Видя, что это бесполезно, Никита их высказывать вслух перестал, но недоброе предчувствие его не покидало. Он зорко присматривался ко всему окружающему, прислушивался к разговорам бояр и даже на свой собственный страх установил тайное наблюдение за Козельском, заслав туда пару надежных людей. Но все было совершенно спокойно, и ничего подозрительного заметить ему не удалось. Даже Шестак, за которым Никита следил особенно бдительно, больше не покидал Карачева и ни с кем из посторонних людей не сносился.
Не удовлетворившись этим, Никита поделился своими опасениями с воеводой Алтуховым, в преданности которого Василию он не сомневался. Алтухов считал, что какой-либо злой умысел или западня тут весьма маловероятны, но, внимательно выслушав все доводы Никиты, все же согласился, что некоторые меры предосторожности принять следует, и притом втайне от Василия, чтобы не рисковать его запретом, в котором можно было не сомневаться.

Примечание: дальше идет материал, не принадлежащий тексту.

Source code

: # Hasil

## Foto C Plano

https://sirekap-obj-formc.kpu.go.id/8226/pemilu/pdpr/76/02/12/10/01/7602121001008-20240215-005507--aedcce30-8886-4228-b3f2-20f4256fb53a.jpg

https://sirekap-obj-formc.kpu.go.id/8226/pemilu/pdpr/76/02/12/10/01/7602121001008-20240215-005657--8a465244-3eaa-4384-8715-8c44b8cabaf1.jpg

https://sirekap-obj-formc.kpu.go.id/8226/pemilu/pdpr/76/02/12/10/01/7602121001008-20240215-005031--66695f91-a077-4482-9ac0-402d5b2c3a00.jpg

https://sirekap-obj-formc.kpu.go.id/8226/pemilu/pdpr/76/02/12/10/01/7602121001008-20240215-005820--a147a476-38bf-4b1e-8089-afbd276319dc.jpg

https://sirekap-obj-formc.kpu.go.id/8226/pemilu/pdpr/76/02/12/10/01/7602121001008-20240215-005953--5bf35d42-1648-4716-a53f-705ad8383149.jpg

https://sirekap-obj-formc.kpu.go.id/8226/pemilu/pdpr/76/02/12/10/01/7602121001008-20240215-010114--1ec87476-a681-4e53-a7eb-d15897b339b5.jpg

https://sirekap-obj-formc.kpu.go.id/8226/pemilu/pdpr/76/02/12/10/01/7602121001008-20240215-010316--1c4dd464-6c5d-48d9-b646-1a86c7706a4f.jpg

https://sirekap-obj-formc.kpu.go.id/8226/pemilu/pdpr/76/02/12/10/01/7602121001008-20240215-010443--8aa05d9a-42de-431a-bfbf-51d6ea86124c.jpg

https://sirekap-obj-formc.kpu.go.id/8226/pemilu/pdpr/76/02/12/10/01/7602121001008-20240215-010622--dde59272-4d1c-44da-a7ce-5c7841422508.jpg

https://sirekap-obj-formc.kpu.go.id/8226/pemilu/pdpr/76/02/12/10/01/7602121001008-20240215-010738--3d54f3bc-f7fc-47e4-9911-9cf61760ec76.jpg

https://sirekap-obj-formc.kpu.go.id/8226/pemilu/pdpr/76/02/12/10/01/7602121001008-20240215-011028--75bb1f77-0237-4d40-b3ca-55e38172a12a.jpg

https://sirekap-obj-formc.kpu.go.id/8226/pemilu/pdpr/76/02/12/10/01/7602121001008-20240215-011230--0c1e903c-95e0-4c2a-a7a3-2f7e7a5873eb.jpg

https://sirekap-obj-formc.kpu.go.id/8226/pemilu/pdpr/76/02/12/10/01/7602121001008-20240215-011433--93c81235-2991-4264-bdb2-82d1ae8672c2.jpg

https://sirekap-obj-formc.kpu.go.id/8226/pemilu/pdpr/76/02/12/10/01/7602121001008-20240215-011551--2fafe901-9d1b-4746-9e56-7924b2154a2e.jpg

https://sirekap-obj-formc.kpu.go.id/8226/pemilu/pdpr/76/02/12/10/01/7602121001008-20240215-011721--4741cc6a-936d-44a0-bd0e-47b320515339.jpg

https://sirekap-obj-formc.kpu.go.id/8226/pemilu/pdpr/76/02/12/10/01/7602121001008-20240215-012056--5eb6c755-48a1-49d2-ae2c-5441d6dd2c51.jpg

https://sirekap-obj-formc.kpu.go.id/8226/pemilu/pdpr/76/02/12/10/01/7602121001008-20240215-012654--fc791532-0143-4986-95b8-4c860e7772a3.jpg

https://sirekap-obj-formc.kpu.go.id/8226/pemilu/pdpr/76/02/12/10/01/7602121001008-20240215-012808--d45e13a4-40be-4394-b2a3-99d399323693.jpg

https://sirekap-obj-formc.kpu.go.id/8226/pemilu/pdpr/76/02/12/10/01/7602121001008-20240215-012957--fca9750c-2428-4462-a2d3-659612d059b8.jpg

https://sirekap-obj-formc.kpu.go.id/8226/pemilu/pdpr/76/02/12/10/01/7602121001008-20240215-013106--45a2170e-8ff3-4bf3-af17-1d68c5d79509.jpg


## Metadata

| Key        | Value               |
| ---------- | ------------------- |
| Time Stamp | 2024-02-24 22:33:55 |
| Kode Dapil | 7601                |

Наконец приблизился день отъезда. Василий решил взять с собою, в качестве свиты, боярина Тютина, воеводу Алтухова, детей боярских Лукина и Софонова и, разумеется, Никиту. Последнему было поручено также составить отряд из тридцати дружинников для сопровождения.
– Дозволь, княже, хотя бы сотню взять, – снова попробовал настаивать Никита.
– Опять ты за свое! Уже было тебе не однажды сказано: не стану я людей смешить!
– Какой тут смех? Тебе, как великому князю, даже приличествует много людей при себе иметь.
– Бери тридцать человек и разговор кончен!
Скрепя сердце Никита повиновался, но людей и коней для этой поездки подобрал с особой тщательностью. В состав конвоя вошли отборнейшие дружинники, в том числе Лаврушка, с которым Никита долго беседовал отдельно.
Утром двадцать второго июля все было готово к отъезду, когда Никита доложил князю, что воевода Алтухов занемог и просит освободить его от поездки.
– Что с ним такое? – с неудовольствием спросил Василий.
– Должно, вчера, после бани, прохватило его ветром, – ответил Никита. – Поясницу свело, никак на коня сесть не может.
– Ладно, пускай вместо него живо сбирается второй воевода, Гринёв!
Перед тем как выйти во двор, Василий, уже готовый в путь, подумал вдруг, что, в связи с предстоящим назавтра крестоцелованием Тита Мстиславича, не мешает прихватить с собою духовную грамоту деда. Он быстро прошел в свою опочивальню и, подойдя к божнице, открыл кипарисовый ларец. Но последний был пуст.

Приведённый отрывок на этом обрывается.